### About this exercise
Copy out each line of the entries below in which the string "functions" appears.
+ + + +
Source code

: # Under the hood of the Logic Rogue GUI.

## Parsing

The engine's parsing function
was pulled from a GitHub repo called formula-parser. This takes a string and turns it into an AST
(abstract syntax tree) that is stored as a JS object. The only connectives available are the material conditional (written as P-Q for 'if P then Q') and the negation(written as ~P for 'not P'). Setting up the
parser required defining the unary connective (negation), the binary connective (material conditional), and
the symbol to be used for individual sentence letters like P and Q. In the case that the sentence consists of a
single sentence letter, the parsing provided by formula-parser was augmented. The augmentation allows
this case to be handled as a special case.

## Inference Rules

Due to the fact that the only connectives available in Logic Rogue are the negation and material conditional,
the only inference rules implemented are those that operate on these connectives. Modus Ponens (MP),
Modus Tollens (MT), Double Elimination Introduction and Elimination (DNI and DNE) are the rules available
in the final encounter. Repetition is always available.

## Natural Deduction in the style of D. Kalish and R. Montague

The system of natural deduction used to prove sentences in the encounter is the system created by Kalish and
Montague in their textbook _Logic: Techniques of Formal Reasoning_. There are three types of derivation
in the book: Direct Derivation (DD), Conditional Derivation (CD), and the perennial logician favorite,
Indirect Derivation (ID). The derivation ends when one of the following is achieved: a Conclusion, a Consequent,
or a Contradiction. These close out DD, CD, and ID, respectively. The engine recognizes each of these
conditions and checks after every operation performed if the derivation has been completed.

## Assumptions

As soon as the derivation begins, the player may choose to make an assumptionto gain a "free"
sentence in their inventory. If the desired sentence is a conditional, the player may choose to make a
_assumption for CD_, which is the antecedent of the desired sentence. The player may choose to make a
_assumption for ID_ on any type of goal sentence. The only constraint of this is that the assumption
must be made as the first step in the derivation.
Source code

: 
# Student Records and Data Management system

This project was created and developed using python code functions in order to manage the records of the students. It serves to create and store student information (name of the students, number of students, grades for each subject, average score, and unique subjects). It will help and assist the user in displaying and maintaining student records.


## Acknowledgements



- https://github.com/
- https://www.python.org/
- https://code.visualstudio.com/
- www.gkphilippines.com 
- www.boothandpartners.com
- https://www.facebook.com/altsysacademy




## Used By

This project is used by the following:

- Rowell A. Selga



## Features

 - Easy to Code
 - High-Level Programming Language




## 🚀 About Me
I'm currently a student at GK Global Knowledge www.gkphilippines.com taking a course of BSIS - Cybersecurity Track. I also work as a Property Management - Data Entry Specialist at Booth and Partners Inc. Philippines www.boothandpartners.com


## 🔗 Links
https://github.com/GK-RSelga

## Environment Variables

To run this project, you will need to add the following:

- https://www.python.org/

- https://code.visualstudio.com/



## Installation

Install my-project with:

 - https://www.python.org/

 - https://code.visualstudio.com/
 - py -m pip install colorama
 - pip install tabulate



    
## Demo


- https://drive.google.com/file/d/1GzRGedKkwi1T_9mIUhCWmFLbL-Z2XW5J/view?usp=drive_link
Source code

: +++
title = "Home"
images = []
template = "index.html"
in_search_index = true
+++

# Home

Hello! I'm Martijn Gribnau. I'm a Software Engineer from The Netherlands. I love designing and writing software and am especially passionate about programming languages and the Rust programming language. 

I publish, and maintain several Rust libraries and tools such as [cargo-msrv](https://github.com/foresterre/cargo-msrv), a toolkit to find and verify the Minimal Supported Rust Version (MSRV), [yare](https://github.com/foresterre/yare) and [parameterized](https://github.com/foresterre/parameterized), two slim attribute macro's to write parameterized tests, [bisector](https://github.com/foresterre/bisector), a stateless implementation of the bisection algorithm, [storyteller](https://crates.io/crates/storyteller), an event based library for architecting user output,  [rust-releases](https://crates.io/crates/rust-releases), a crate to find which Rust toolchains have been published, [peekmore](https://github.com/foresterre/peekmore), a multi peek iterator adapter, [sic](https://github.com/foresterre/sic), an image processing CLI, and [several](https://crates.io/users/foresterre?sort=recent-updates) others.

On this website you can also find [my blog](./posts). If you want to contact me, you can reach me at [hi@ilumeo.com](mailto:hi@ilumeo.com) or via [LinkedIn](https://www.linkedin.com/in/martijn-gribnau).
+ + + +
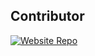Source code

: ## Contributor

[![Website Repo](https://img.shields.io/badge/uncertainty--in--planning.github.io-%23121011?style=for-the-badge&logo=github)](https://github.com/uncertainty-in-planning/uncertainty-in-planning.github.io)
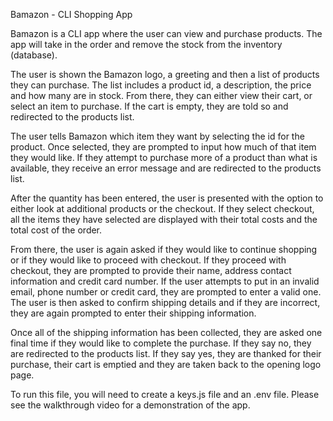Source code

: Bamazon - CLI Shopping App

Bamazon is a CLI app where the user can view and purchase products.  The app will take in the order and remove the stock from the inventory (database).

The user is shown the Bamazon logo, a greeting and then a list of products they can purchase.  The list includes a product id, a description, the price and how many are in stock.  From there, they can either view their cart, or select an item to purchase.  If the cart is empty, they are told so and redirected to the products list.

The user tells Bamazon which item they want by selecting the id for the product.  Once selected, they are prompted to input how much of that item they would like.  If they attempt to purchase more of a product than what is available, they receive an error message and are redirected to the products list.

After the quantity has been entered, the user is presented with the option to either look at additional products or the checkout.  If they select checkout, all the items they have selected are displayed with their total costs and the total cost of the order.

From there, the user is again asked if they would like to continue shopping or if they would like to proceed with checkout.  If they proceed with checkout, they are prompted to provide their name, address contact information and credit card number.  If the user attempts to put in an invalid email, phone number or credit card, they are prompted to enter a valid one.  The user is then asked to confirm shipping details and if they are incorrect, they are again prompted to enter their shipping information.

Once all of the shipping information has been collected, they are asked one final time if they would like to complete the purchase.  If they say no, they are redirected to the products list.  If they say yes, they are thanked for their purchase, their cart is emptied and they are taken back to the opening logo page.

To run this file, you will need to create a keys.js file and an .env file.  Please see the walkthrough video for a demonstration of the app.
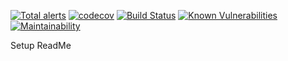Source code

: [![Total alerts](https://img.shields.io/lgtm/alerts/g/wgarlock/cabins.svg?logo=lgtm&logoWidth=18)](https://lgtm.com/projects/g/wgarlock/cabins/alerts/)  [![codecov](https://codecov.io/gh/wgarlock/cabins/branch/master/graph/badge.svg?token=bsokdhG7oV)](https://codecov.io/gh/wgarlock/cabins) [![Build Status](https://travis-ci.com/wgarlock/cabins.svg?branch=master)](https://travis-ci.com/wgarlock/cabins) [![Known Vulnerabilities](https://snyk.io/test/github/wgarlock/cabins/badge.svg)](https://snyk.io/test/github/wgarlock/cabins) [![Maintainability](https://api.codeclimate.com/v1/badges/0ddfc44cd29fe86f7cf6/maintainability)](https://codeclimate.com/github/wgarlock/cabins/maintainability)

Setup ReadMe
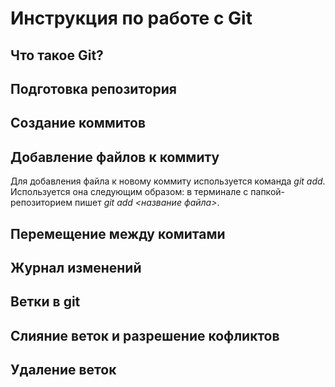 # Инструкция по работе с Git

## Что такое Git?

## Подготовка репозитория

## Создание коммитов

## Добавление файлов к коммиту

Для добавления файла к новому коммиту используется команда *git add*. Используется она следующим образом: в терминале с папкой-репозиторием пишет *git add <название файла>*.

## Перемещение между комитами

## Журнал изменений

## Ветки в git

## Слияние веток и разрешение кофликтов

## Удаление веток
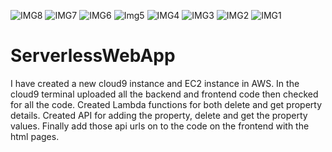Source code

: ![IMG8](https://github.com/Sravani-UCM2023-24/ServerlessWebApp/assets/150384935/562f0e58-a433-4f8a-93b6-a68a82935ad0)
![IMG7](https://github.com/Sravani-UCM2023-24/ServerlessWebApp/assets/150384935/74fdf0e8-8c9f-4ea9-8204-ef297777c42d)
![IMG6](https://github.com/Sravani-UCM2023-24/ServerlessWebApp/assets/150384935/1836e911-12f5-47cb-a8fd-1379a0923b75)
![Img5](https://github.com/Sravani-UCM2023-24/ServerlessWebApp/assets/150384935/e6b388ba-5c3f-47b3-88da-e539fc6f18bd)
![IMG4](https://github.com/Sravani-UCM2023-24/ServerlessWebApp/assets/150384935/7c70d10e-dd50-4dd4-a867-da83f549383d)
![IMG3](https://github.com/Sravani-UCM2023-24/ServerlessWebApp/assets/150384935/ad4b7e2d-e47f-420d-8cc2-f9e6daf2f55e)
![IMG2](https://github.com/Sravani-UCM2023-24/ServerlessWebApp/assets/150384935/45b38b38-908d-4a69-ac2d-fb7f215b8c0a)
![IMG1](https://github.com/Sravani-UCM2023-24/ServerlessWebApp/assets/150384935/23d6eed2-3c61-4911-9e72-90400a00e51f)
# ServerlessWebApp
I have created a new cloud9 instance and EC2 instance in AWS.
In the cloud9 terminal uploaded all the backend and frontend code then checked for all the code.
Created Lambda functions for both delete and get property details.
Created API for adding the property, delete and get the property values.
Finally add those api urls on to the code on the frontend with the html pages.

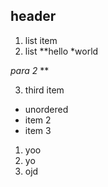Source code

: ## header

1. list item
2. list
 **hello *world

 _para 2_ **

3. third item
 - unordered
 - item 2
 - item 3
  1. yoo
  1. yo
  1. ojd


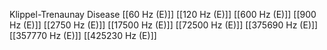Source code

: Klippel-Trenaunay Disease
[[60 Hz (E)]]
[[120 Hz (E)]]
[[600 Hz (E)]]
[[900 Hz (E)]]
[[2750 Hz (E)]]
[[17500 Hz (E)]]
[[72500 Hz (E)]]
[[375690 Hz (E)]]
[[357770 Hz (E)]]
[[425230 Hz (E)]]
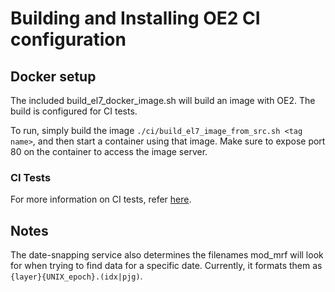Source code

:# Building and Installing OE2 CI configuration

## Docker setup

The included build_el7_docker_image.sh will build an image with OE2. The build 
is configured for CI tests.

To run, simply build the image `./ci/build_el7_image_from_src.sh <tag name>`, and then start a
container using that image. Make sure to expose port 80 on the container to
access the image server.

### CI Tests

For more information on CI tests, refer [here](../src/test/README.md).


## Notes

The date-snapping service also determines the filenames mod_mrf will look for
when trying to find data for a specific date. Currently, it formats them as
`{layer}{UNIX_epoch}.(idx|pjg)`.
+ + + +
### Answer to this problem
This project was created and developed using python code functions in order to manage the records of the students. It serves to create and store student information (name of the students, number of students, grades for each subject, average score, and unique subjects). It will help and assist the user in displaying and maintaining student records.
Created Lambda functions for both delete and get property details.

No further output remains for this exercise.